The cytoplasmic tyrosine kinase SRC controls cell growth, proliferation, adhesion, and motility. The current view is that SRC acts primarily downstream of cell-surface receptors to control intracellular signaling cascades. Here researchers from the Katholieke Universiteit Leuven reveal that SRC functions in cell-to-cell communication by controlling the biogenesis and the activity of exosomes. Exosomes are viral-like particles from endosomal origin that can reprogram recipient cells. By gain- and loss-of-function studies, they establish that SRC stimulates the secretion of exosomes having promigratory activity on endothelial cells and that syntenin is mandatory for SRC exosomal function. Mechanistically, SRC impacts on syndecan endocytosis and on syntenin-syndecan endosomal budding, upstream of ARF6 small GTPase and its effector phospholipase D2, directly phosphorylating the conserved juxtamembrane DEGSY motif of the syndecan cytosolic domain and syntenin tyrosine 46. This study uncovers a function of SRC in cell-cell communication, supported by syntenin exosomes, which is likely to contribute to tumor-host interactions.
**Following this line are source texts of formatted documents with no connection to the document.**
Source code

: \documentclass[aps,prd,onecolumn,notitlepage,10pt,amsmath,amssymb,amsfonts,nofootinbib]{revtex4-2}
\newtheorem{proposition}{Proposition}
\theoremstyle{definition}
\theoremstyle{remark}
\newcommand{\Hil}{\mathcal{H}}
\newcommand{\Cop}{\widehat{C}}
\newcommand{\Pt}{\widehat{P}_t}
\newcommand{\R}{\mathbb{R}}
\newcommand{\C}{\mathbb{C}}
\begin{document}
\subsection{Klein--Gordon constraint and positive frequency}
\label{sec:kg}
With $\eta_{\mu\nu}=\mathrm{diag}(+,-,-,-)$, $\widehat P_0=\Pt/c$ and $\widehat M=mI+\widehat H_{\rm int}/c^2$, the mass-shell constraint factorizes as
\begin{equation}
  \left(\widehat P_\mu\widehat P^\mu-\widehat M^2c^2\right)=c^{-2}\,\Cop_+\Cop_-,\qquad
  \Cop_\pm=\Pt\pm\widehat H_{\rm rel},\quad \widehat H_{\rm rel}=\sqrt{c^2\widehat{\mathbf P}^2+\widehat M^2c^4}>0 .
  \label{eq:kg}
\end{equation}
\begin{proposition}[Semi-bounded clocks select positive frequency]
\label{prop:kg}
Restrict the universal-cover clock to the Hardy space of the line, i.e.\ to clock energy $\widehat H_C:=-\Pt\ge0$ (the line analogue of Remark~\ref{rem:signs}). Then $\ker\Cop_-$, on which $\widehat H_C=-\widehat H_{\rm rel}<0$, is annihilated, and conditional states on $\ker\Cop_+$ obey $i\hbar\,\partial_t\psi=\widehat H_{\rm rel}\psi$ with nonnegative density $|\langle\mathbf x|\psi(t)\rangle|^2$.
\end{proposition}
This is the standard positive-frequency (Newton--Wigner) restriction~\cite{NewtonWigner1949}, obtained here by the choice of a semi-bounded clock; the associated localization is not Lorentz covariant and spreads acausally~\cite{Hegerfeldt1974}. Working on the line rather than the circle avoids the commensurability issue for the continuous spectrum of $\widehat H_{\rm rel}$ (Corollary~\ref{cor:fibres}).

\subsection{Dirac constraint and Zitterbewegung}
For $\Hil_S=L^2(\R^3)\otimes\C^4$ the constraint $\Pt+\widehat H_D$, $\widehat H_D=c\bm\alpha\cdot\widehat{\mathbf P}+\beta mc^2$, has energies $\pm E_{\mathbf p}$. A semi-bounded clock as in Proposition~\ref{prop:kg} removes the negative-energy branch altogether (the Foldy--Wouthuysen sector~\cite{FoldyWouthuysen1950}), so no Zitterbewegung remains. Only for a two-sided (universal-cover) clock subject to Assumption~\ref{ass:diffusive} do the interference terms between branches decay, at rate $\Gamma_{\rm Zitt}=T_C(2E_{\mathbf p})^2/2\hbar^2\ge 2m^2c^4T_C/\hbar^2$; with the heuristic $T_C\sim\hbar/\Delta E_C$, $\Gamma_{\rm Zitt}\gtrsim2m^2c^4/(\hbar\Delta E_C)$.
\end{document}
Model recapitulating the relation between SRC kinase and the SDC–syntenin exosomal pathway, as revealed in the present study
(A) The conditioned medium of MCF-7 cells has promigratory effects on HUVEC cells. This activity is mediated by exosomes and is lost upon SRC depletion and increased upon SRC gain of function in exosome donor cells. In MCF-7 cells, syntenin is mandatory for SRC promigratory effects on HUVEC cells. (B) Processes under the control of SRC. SRC acts by favoring SDC internalization and SDC–syntenin endosomal budding (upstream of ARF6/PLD2). SRC is directly phosphorylating the conserved tyrosine in the membrane proximal DEGSY motif of SDC and thereby increases the recruitment and binding of syntenin at the endosomal membrane. However, the phosphorylation of syntenin by SRC, on the tyrosine at position 46, contributes to endosomal budding and exosome release. SRC thereby influences the number of exosomes that is released and controls the loading of exosomes with cargo such as integrins and receptor tyrosine kinases, known partners of SDCs.